**Instructions for the task:** Take the data from its first line. Print each line exactly until the line containing "reduce power consumption" has been printed too.

**The data:**

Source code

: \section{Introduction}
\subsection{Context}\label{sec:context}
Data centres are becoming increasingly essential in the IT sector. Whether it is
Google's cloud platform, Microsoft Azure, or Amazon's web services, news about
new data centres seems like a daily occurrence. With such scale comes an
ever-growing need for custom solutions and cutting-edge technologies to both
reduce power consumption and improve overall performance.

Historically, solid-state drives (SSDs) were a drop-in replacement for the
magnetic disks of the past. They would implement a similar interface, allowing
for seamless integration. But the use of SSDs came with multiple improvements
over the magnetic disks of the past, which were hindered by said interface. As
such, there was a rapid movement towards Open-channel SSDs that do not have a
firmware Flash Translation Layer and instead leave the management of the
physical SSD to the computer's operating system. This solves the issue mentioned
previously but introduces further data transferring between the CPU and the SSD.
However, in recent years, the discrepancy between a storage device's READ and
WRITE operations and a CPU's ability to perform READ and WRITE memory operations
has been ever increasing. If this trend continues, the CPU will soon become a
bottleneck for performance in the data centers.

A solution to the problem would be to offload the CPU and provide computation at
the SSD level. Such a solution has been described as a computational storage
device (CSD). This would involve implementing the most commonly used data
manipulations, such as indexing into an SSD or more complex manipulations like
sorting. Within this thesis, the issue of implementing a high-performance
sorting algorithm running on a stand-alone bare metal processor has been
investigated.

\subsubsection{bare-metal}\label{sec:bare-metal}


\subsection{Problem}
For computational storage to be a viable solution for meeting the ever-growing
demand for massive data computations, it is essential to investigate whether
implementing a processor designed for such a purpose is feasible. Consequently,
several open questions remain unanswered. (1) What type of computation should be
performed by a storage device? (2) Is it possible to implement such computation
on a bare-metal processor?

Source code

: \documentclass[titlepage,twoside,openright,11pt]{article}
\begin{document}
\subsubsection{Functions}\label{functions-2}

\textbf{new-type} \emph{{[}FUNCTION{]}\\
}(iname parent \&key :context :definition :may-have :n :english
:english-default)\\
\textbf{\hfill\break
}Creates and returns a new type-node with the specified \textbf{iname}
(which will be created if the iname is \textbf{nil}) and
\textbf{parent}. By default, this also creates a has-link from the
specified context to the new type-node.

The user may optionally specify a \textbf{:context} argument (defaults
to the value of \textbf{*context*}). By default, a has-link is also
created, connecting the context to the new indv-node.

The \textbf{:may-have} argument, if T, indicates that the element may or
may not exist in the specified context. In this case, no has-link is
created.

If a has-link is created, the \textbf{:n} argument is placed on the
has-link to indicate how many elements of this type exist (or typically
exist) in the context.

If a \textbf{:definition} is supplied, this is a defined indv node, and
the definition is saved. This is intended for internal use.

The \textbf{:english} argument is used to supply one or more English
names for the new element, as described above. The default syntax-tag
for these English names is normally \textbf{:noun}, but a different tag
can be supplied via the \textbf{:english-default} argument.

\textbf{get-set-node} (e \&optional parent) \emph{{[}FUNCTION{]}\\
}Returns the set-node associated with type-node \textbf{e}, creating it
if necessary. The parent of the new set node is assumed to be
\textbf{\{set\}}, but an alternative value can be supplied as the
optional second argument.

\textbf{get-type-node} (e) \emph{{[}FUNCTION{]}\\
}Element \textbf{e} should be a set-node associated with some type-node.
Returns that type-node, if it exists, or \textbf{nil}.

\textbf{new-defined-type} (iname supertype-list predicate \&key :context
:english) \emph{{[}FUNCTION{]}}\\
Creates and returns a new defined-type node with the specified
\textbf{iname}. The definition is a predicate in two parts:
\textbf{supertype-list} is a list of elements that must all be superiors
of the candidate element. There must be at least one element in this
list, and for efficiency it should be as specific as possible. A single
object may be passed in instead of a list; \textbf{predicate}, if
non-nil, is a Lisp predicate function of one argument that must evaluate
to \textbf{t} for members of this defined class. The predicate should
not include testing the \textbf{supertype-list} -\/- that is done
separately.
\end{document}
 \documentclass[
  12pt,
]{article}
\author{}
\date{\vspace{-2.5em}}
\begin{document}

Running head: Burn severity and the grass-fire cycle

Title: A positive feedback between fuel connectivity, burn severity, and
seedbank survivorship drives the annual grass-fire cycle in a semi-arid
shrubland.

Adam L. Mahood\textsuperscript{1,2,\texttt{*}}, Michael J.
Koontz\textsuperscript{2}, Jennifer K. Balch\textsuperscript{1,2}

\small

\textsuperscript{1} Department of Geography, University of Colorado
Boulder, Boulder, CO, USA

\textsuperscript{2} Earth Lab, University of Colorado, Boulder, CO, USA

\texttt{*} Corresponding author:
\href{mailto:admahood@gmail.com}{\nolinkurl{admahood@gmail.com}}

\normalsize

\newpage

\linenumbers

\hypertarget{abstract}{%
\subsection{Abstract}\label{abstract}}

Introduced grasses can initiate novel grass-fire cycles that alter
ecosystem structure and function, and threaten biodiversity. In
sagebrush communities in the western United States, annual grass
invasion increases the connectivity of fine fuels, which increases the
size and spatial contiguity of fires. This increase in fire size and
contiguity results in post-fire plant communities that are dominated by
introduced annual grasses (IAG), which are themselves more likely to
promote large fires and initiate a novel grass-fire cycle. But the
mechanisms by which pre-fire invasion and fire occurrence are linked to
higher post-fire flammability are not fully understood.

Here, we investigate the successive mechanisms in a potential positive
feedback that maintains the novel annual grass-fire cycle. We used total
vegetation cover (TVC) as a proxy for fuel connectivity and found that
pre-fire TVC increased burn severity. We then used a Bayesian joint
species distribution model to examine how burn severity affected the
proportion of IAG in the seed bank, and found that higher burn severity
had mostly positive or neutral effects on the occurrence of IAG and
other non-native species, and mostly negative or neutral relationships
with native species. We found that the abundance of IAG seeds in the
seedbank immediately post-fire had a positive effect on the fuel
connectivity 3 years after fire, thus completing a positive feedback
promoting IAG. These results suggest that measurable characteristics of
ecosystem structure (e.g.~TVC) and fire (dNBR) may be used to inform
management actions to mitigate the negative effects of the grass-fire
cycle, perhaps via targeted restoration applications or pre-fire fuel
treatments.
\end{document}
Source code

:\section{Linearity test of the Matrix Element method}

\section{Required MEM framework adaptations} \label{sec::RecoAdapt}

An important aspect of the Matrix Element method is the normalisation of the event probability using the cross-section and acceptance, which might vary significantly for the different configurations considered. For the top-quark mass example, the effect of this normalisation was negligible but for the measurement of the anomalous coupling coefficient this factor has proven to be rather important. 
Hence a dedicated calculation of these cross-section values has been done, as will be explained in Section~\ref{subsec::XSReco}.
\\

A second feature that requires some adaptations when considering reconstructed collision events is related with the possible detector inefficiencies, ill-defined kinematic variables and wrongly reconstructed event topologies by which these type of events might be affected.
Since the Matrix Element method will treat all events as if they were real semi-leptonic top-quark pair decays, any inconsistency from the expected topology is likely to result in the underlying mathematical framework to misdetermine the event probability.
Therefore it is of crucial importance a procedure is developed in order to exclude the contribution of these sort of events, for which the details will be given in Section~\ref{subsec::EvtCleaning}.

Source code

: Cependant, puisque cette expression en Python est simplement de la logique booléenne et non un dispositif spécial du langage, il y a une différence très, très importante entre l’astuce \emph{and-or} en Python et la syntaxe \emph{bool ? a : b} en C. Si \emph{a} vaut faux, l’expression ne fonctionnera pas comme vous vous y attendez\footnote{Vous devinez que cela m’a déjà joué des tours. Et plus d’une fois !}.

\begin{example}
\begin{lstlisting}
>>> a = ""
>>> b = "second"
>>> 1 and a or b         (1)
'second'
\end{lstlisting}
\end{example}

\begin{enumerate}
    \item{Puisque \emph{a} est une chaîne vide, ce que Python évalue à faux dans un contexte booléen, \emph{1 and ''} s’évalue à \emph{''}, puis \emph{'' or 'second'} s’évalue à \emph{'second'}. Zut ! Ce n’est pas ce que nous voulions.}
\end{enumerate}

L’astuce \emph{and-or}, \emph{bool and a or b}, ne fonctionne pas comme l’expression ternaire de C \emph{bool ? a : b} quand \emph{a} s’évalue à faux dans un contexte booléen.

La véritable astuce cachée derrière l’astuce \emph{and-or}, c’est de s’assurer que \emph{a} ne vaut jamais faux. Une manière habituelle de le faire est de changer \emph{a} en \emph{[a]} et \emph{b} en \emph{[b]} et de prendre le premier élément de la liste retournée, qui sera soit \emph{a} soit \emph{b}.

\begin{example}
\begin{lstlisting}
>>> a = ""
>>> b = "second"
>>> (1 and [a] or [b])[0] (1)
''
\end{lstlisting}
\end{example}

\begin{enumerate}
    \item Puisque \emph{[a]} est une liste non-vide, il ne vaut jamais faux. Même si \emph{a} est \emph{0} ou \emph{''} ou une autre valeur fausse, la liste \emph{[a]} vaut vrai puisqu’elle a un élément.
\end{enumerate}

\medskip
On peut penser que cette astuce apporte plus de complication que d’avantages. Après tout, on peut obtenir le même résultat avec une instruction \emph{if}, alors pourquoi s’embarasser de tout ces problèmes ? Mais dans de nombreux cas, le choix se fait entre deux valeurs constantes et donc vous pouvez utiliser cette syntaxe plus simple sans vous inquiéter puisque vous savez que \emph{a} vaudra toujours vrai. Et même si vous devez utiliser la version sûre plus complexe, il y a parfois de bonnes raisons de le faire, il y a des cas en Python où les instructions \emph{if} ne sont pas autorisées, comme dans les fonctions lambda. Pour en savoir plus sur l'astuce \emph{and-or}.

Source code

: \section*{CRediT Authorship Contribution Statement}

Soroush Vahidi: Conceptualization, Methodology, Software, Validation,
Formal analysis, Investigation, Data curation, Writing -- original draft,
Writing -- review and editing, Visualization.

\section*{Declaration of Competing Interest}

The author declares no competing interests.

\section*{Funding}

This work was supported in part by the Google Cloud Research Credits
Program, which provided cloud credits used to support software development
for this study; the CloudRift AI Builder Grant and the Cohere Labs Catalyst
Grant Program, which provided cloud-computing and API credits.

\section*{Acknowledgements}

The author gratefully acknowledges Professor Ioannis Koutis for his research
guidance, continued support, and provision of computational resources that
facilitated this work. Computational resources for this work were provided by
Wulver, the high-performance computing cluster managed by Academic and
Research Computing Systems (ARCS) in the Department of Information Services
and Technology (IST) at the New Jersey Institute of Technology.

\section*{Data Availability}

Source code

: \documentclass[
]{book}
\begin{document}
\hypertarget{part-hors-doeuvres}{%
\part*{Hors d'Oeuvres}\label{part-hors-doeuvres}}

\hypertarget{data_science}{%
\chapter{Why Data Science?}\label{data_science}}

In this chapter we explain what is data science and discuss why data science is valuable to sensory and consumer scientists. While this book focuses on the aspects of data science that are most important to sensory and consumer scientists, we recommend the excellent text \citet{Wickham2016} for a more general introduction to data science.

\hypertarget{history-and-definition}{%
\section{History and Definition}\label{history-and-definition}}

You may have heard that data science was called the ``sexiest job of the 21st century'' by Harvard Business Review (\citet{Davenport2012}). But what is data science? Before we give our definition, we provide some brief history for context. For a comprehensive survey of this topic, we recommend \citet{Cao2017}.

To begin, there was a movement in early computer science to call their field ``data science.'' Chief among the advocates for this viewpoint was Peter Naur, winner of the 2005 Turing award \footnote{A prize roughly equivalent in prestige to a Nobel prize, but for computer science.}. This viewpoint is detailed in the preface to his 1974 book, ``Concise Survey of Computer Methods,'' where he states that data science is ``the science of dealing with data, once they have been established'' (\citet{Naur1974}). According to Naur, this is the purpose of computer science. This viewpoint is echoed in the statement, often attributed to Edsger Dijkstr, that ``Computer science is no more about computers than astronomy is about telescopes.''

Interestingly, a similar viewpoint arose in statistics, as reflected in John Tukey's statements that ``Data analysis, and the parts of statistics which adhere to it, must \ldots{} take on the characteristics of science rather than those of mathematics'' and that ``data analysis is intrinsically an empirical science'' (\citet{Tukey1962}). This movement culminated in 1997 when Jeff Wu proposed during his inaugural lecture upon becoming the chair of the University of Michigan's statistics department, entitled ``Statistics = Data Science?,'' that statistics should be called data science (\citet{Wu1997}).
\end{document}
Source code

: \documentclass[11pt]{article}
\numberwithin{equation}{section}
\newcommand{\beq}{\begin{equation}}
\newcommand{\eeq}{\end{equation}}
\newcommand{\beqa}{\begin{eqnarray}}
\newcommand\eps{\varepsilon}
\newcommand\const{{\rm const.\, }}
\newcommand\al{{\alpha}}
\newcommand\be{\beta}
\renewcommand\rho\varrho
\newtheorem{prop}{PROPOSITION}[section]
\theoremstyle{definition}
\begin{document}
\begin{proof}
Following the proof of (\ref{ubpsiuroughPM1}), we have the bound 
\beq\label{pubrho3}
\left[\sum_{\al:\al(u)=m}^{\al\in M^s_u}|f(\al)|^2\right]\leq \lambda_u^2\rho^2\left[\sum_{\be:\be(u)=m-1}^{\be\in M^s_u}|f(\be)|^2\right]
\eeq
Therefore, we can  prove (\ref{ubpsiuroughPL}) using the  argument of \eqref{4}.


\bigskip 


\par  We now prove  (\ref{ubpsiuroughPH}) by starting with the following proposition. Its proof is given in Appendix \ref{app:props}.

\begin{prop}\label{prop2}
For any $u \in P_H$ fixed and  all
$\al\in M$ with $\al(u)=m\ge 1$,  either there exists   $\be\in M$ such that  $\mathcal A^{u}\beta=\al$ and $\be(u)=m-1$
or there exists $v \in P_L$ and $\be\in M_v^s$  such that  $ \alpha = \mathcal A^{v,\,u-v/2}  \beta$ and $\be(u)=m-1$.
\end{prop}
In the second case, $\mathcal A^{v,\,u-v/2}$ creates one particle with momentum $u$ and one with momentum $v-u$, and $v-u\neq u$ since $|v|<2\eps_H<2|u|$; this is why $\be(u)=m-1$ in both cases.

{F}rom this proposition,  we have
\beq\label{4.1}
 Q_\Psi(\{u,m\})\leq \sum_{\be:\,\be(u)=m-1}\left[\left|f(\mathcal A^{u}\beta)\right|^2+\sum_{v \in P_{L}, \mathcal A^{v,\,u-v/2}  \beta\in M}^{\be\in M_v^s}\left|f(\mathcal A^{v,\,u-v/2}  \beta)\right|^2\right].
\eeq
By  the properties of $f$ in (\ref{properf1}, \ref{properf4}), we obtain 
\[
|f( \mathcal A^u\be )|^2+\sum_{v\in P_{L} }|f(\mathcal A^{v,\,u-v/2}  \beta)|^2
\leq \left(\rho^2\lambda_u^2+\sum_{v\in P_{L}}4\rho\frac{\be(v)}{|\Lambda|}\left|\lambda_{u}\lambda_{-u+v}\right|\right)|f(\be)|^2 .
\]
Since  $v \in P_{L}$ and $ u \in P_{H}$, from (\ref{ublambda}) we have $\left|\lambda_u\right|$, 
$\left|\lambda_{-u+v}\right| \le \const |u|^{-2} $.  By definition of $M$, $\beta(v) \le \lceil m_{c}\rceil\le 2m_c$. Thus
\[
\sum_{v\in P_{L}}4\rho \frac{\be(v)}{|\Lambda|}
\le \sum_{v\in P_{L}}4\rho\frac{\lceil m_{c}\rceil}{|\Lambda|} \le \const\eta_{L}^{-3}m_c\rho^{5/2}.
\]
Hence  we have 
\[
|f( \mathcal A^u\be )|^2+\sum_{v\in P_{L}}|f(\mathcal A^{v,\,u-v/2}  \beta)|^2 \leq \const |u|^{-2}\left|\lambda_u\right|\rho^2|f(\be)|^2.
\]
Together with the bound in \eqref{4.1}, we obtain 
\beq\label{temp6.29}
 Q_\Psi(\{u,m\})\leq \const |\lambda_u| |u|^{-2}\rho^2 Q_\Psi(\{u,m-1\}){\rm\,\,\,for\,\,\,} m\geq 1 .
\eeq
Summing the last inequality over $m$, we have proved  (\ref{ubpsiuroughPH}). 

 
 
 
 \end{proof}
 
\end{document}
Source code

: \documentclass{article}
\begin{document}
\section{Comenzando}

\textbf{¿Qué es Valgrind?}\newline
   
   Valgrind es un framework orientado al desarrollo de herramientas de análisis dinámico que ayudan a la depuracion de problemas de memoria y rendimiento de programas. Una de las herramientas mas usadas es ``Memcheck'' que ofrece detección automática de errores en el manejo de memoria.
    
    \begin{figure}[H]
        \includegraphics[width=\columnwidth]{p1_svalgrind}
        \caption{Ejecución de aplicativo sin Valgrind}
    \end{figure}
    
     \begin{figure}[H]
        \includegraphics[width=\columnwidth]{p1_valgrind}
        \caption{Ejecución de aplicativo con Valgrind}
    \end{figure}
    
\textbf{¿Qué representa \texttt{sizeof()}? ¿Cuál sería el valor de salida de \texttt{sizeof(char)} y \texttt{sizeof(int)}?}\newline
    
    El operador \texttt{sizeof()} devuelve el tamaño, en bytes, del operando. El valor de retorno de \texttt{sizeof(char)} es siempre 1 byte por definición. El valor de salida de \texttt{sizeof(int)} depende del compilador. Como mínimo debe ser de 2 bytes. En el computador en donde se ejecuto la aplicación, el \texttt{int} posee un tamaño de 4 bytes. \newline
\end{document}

**Written solution:**
Source code

: \section{Introduction}
\subsection{Context}\label{sec:context}
Data centres are becoming increasingly essential in the IT sector. Whether it is
Google's cloud platform, Microsoft Azure, or Amazon's web services, news about
new data centres seems like a daily occurrence. With such scale comes an
ever-growing need for custom solutions and cutting-edge technologies to both
reduce power consumption and improve overall performance.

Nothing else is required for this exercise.